---------- Supplied data

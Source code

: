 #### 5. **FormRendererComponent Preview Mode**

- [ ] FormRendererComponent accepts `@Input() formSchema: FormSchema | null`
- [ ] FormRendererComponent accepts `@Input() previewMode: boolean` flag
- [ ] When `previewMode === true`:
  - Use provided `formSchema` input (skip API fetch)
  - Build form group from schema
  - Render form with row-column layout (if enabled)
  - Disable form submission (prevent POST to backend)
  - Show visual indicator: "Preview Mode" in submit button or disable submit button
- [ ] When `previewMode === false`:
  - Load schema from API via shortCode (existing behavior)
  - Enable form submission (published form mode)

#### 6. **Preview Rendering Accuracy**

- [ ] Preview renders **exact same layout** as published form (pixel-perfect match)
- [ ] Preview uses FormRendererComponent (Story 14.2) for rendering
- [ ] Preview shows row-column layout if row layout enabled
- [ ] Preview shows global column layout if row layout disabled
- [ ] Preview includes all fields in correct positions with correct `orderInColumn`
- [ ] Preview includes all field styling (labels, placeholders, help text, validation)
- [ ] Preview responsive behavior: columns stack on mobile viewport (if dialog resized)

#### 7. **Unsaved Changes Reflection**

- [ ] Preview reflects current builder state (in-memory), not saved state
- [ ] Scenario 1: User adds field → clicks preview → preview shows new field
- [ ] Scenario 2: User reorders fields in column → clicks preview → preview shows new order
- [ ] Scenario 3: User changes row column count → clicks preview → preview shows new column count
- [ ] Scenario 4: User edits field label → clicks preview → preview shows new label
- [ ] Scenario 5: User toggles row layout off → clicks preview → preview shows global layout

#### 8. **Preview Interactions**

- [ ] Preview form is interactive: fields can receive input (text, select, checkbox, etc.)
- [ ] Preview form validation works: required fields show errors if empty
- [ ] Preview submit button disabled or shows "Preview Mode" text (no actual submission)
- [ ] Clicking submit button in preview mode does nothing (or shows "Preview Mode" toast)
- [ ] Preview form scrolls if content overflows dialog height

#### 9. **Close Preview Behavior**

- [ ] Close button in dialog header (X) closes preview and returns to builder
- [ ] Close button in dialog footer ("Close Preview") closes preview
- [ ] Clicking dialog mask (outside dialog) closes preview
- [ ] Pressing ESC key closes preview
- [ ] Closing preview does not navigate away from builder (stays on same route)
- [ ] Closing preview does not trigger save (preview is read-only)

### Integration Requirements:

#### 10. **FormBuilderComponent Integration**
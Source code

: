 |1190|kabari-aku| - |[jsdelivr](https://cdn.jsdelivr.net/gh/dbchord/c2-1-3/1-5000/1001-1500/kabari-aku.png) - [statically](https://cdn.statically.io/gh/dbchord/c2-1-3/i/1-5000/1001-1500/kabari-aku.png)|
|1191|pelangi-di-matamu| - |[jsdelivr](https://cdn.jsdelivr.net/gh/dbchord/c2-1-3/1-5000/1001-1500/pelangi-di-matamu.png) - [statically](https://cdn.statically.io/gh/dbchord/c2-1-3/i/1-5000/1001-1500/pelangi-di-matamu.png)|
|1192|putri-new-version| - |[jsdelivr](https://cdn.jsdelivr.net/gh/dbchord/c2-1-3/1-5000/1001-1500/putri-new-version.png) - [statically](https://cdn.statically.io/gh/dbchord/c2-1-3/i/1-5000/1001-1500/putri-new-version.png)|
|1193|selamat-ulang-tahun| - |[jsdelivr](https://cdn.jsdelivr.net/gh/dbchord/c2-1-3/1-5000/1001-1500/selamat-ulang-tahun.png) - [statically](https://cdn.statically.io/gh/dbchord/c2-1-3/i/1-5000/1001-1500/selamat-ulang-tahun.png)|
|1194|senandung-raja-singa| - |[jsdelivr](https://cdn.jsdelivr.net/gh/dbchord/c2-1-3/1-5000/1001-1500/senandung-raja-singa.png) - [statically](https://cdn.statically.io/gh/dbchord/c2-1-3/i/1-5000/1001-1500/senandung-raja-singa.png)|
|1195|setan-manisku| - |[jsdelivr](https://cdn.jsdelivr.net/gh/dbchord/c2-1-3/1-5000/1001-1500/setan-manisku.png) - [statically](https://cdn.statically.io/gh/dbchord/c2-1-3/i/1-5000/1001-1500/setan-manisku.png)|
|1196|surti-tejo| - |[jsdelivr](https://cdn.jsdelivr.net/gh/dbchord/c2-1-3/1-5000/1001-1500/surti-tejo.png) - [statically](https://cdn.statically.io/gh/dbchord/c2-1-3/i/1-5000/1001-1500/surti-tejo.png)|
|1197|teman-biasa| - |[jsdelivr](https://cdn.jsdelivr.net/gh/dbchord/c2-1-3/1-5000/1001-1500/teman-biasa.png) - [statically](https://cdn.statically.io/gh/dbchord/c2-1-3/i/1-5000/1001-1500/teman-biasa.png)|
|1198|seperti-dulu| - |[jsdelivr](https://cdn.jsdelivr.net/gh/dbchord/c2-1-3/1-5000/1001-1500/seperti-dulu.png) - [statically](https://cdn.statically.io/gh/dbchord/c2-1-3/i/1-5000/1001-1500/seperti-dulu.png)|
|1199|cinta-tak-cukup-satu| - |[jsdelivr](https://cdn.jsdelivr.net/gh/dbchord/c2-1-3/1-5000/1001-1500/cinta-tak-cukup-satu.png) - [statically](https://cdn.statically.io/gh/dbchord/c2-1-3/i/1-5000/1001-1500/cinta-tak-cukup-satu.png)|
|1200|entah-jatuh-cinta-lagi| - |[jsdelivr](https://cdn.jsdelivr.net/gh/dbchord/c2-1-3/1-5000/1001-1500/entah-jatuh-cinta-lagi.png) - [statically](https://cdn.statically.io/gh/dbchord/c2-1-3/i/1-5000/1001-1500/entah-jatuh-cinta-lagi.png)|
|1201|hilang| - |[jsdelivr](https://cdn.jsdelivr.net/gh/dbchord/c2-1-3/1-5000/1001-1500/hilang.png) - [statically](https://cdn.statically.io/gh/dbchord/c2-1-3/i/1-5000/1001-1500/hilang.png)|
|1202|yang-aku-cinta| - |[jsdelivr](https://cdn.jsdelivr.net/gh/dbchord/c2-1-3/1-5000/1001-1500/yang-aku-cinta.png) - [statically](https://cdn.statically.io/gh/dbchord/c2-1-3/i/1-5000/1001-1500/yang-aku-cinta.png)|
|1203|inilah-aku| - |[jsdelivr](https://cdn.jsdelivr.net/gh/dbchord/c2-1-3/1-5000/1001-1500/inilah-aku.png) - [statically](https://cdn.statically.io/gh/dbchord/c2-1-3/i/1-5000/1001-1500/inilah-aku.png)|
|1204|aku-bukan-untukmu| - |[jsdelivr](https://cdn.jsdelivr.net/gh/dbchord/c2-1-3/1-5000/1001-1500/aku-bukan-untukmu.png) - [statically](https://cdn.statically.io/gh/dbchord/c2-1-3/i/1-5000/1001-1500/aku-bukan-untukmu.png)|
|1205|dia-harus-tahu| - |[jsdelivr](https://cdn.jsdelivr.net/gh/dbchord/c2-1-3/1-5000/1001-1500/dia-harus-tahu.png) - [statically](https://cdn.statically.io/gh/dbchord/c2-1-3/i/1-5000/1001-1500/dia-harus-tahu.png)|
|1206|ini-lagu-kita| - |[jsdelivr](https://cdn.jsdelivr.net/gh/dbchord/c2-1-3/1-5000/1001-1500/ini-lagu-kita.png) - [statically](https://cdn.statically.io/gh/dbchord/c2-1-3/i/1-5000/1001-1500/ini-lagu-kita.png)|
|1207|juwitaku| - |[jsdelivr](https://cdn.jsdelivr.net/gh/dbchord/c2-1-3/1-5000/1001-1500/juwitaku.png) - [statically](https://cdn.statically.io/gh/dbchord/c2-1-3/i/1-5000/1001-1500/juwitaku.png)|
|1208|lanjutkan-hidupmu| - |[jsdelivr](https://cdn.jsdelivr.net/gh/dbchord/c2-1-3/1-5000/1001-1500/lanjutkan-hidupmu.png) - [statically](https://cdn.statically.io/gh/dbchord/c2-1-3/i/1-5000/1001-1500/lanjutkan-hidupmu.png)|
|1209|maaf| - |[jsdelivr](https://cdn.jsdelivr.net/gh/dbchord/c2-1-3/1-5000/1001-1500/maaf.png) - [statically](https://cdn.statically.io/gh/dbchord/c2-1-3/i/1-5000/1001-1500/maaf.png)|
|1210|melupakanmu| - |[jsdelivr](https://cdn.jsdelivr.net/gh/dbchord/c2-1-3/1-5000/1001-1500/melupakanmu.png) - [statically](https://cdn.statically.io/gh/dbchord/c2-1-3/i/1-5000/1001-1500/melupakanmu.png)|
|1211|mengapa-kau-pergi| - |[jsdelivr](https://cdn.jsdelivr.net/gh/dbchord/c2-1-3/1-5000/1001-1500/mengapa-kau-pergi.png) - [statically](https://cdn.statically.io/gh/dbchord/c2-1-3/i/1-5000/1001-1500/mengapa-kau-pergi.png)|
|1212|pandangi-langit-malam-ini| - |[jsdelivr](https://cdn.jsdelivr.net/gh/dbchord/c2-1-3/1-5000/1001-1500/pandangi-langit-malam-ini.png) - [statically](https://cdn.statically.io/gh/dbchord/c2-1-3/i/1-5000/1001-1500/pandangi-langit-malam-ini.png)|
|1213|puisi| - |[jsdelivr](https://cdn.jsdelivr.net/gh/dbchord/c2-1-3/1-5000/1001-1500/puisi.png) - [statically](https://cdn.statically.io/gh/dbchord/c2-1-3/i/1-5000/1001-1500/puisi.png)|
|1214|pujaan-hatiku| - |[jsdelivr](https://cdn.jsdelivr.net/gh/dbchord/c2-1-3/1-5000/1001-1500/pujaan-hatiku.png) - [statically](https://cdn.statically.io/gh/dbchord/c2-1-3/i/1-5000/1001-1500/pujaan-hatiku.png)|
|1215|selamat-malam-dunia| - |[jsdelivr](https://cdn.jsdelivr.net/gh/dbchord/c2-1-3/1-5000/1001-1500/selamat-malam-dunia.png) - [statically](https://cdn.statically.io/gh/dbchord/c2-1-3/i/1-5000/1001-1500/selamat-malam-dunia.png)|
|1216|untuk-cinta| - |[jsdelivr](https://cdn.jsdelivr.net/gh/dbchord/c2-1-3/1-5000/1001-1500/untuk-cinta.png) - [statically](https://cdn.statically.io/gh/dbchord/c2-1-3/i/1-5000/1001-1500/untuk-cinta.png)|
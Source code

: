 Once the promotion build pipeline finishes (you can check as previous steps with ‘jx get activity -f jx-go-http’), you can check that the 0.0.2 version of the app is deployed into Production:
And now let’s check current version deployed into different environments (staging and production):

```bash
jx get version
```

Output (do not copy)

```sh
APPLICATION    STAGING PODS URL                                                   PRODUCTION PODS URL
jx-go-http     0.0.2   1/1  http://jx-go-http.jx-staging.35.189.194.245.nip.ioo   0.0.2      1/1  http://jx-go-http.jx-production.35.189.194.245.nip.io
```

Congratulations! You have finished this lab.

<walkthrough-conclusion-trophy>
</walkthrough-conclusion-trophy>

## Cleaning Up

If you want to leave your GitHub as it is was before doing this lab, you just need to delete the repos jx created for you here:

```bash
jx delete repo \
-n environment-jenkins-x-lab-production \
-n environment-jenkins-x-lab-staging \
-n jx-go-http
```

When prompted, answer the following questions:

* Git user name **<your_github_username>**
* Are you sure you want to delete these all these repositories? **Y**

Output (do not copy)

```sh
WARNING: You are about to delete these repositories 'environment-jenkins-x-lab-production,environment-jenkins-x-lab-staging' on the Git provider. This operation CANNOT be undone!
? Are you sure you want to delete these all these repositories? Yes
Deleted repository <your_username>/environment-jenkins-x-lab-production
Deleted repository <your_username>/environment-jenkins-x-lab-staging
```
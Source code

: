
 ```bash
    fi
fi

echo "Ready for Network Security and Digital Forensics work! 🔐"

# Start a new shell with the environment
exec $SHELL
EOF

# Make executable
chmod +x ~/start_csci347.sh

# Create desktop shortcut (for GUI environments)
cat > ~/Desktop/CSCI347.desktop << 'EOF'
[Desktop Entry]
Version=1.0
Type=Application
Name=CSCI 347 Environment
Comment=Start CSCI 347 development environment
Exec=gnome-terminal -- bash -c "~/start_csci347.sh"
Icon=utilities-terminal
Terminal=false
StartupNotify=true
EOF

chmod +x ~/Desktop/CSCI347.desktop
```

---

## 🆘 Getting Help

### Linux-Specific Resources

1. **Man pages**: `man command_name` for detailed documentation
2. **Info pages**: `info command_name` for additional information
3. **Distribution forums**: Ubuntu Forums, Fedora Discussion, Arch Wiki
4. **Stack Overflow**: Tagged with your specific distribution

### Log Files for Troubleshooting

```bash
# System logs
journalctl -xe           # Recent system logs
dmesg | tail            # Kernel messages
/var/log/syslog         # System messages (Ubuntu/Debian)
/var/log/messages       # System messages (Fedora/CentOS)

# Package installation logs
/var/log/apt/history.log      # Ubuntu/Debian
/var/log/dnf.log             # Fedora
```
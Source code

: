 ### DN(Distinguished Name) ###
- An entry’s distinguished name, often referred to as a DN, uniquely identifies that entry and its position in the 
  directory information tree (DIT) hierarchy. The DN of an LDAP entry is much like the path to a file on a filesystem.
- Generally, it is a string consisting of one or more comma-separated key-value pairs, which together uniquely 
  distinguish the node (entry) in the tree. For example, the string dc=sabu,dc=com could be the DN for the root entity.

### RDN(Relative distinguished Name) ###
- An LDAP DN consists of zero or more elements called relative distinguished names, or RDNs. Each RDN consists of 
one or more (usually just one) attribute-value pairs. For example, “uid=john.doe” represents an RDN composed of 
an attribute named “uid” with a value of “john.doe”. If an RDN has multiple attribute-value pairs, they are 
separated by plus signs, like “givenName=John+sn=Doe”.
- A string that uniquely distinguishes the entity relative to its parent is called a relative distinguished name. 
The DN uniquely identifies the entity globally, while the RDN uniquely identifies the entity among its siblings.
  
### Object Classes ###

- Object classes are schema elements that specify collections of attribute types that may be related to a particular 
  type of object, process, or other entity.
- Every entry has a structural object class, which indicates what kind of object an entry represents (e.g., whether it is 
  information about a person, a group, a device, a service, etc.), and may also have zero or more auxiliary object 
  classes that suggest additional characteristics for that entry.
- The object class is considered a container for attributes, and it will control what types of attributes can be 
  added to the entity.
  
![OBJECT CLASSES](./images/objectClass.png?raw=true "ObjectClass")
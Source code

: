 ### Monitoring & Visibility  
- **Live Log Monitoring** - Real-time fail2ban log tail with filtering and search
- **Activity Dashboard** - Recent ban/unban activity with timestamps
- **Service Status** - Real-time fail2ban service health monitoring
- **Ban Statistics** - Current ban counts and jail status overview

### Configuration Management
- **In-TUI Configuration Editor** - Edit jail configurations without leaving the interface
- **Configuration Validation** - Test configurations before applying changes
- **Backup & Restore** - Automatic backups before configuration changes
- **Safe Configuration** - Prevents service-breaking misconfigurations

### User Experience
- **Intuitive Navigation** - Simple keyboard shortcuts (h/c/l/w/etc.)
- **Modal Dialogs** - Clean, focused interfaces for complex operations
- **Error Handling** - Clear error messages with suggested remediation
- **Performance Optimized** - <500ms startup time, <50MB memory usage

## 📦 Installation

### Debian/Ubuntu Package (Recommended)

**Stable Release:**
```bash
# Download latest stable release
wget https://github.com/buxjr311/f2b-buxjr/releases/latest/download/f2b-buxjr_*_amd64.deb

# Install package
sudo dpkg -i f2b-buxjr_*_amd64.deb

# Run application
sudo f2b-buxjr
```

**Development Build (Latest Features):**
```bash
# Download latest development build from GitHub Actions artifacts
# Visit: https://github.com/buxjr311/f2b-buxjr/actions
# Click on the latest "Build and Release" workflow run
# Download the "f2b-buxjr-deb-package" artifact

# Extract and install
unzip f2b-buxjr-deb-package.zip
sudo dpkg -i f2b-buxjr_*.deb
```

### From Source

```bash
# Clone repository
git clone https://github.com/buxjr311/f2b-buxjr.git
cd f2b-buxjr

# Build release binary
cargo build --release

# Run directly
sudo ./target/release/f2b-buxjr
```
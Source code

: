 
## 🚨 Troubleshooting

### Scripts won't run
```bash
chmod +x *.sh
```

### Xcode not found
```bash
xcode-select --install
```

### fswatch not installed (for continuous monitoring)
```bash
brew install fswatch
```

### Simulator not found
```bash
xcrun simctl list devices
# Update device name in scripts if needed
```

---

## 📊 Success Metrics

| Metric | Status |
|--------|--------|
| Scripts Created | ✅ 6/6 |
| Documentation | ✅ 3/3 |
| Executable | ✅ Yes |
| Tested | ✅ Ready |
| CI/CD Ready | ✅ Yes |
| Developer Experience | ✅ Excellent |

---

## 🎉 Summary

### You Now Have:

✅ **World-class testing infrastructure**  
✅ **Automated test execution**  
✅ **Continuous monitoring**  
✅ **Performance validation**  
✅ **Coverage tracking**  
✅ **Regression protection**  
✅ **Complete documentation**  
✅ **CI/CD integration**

--------------------

▸ **What needs to be done**:
In the records above, find each line with the word "trophy" and copy it out.

▸ **Solution for this task**:
<walkthrough-conclusion-trophy>
</walkthrough-conclusion-trophy>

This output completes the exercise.